Look through the material below and copy exactly the lines from the line with "#### Secrets Management" to the line with "#### Documentation", those two lines included.

────

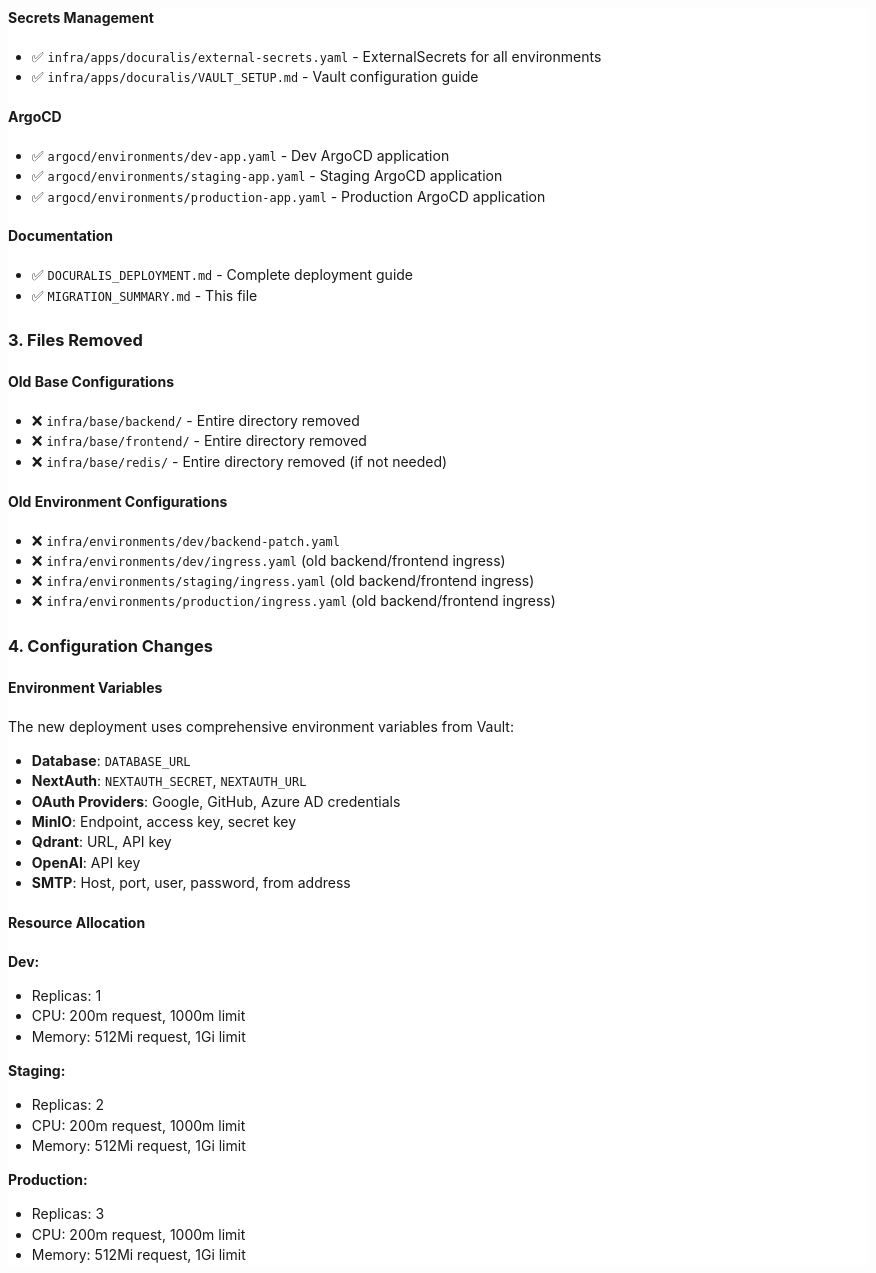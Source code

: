 #### Secrets Management
- ✅ `infra/apps/docuralis/external-secrets.yaml` - ExternalSecrets for all environments
- ✅ `infra/apps/docuralis/VAULT_SETUP.md` - Vault configuration guide

#### ArgoCD
- ✅ `argocd/environments/dev-app.yaml` - Dev ArgoCD application
- ✅ `argocd/environments/staging-app.yaml` - Staging ArgoCD application
- ✅ `argocd/environments/production-app.yaml` - Production ArgoCD application

#### Documentation
- ✅ `DOCURALIS_DEPLOYMENT.md` - Complete deployment guide
- ✅ `MIGRATION_SUMMARY.md` - This file

### 3. Files Removed

#### Old Base Configurations
- ❌ `infra/base/backend/` - Entire directory removed
- ❌ `infra/base/frontend/` - Entire directory removed
- ❌ `infra/base/redis/` - Entire directory removed (if not needed)

#### Old Environment Configurations
- ❌ `infra/environments/dev/backend-patch.yaml`
- ❌ `infra/environments/dev/ingress.yaml` (old backend/frontend ingress)
- ❌ `infra/environments/staging/ingress.yaml` (old backend/frontend ingress)
- ❌ `infra/environments/production/ingress.yaml` (old backend/frontend ingress)

### 4. Configuration Changes

#### Environment Variables
The new deployment uses comprehensive environment variables from Vault:

- **Database**: `DATABASE_URL`
- **NextAuth**: `NEXTAUTH_SECRET`, `NEXTAUTH_URL`
- **OAuth Providers**: Google, GitHub, Azure AD credentials
- **MinIO**: Endpoint, access key, secret key
- **Qdrant**: URL, API key
- **OpenAI**: API key
- **SMTP**: Host, port, user, password, from address

#### Resource Allocation

**Dev:**
- Replicas: 1
- CPU: 200m request, 1000m limit
- Memory: 512Mi request, 1Gi limit

**Staging:**
- Replicas: 2
- CPU: 200m request, 1000m limit
- Memory: 512Mi request, 1Gi limit

**Production:**
- Replicas: 3
- CPU: 200m request, 1000m limit
- Memory: 512Mi request, 1Gi limit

────

** Task solution **
: #### Secrets Management
- ✅ `infra/apps/docuralis/external-secrets.yaml` - ExternalSecrets for all environments
- ✅ `infra/apps/docuralis/VAULT_SETUP.md` - Vault configuration guide

#### ArgoCD
- ✅ `argocd/environments/dev-app.yaml` - Dev ArgoCD application
- ✅ `argocd/environments/staging-app.yaml` - Staging ArgoCD application
- ✅ `argocd/environments/production-app.yaml` - Production ArgoCD application

#### Documentation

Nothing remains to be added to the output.